Nos próximos meses, porém, a expectativa é que o número de bets caia. Em 16 de setembro, o Ministério da Fazenda publicou uma portaria definindo que, de outubro a dezembro deste ano, só poderão continuar atuando no Brasil as 108 empresas de apostas que, até aquela data, haviam solicitado autorização para explorar a modalidade lotérica de jogos virtuais. As demais, em princípio, serão notificadas a partir de 11 de outubro e bloqueadas. Depois da criação dessa modalidade de apostas, o país levou quase cinco anos para definir as regras para a atuação dessas empresas. “O Brasil demorou muito a adotar esse procedimento e o mercado passou a atuar em uma terra de ninguém”, observa a advogada Helena Lobo da Costa, professora de direito penal da Universidade de São Paulo (USP). Segundo Diogo Coutinho, professor de Direito Econômico da USP, essa demora contribuiu para agravar uma série de problemas, como o endividamento das famílias, sobretudo as mais pobres, e a lavagem de dinheiro. “É preciso uma resposta regulatória urgente e rigorosa, que dê conta dos impactos da explosão surpreendente desse tipo de aposta o Brasil”, comenta.
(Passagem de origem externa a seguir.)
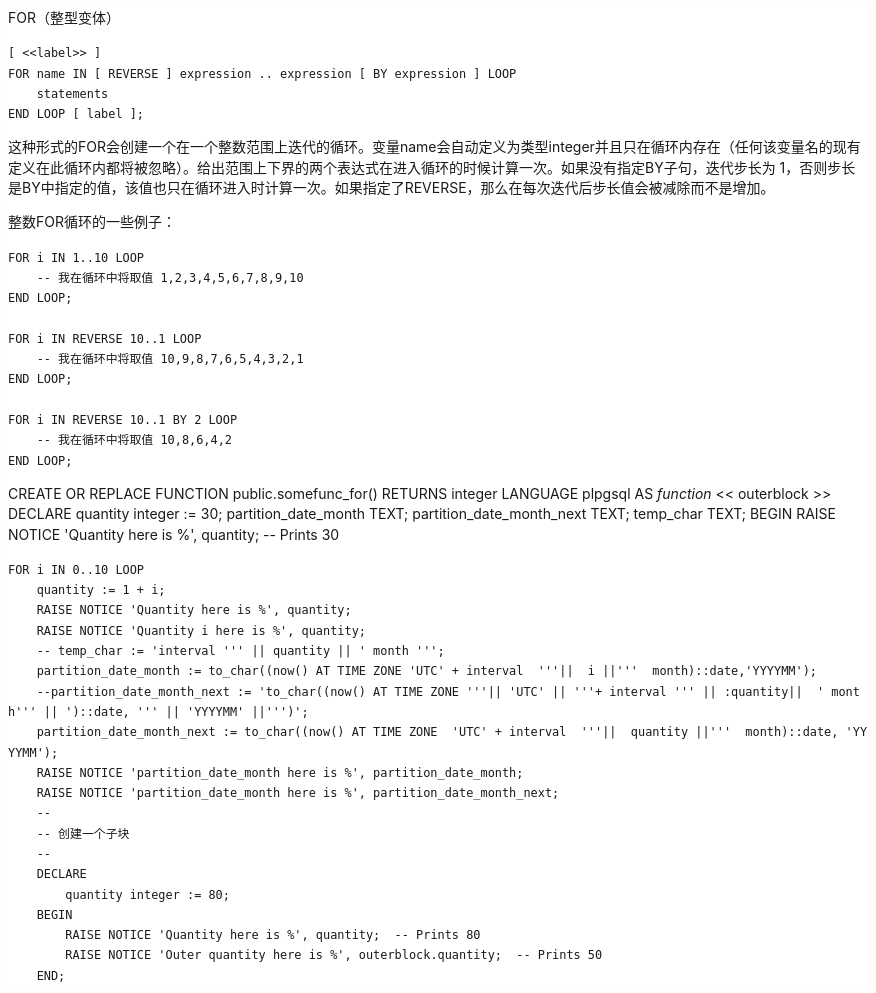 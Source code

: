  FOR（整型变体）
```
[ <<label>> ]
FOR name IN [ REVERSE ] expression .. expression [ BY expression ] LOOP
    statements
END LOOP [ label ];
```

这种形式的FOR会创建一个在一个整数范围上迭代的循环。变量name会自动定义为类型integer并且只在循环内存在（任何该变量名的现有定义在此循环内都将被忽略）。给出范围上下界的两个表达式在进入循环的时候计算一次。如果没有指定BY子句，迭代步长为 1，否则步长是BY中指定的值，该值也只在循环进入时计算一次。如果指定了REVERSE，那么在每次迭代后步长值会被减除而不是增加。

整数FOR循环的一些例子：
```
FOR i IN 1..10 LOOP
    -- 我在循环中将取值 1,2,3,4,5,6,7,8,9,10 
END LOOP;

FOR i IN REVERSE 10..1 LOOP
    -- 我在循环中将取值 10,9,8,7,6,5,4,3,2,1 
END LOOP;

FOR i IN REVERSE 10..1 BY 2 LOOP
    -- 我在循环中将取值 10,8,6,4,2 
END LOOP;
```


CREATE OR REPLACE FUNCTION public.somefunc_for()
 RETURNS integer
 LANGUAGE plpgsql
AS $function$
<< outerblock >>
DECLARE
    quantity integer := 30;
    partition_date_month TEXT;
    partition_date_month_next TEXT;
    temp_char TEXT;
BEGIN
    RAISE NOTICE 'Quantity here is %', quantity;  -- Prints 30

    FOR i IN 0..10 LOOP
        quantity := 1 + i;
        RAISE NOTICE 'Quantity here is %', quantity;
        RAISE NOTICE 'Quantity i here is %', quantity;
        -- temp_char := 'interval ''' || quantity || ' month ''';
        partition_date_month := to_char((now() AT TIME ZONE 'UTC' + interval  '''||  i ||'''  month)::date,'YYYYMM');
        --partition_date_month_next := 'to_char((now() AT TIME ZONE '''|| 'UTC' || '''+ interval ''' || :quantity||  ' month''' || ')::date, ''' || 'YYYYMM' ||''')';
        partition_date_month_next := to_char((now() AT TIME ZONE  'UTC' + interval  '''||  quantity ||'''  month)::date, 'YYYYMM');
        RAISE NOTICE 'partition_date_month here is %', partition_date_month;
        RAISE NOTICE 'partition_date_month here is %', partition_date_month_next;
        --
        -- 创建一个子块
        --
        DECLARE
            quantity integer := 80;
        BEGIN
            RAISE NOTICE 'Quantity here is %', quantity;  -- Prints 80
            RAISE NOTICE 'Outer quantity here is %', outerblock.quantity;  -- Prints 50
        END;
Sancionada em 29 de dezembro de 2023 pelo presidente Lula, após tramitação no Congresso, a Lei nº 14.790 estabelece que as bets têm de ter sede e administração no país e define como ocorrerá a tributação. Descontado o valor dos prêmios, as empresas ficarão com 88% do montante obtido com as apostas e o governo federal com 12%, que deverão ser aplicados em educação, segurança, vigilância de fronteiras e saúde. Da fatia do governo, 1% vai para “o Ministério da Saúde, para medidas de prevenção, controle e mitigação de danos sociais advindos da prática de jogos, nas áreas da saúde”. A lei de 2023 ainda abriu a porta para a legalização dos cassinos on-line oferecidos pelas empresas de apostas digitais, com jogos do tipo caça-níquel, entre outras modalidades.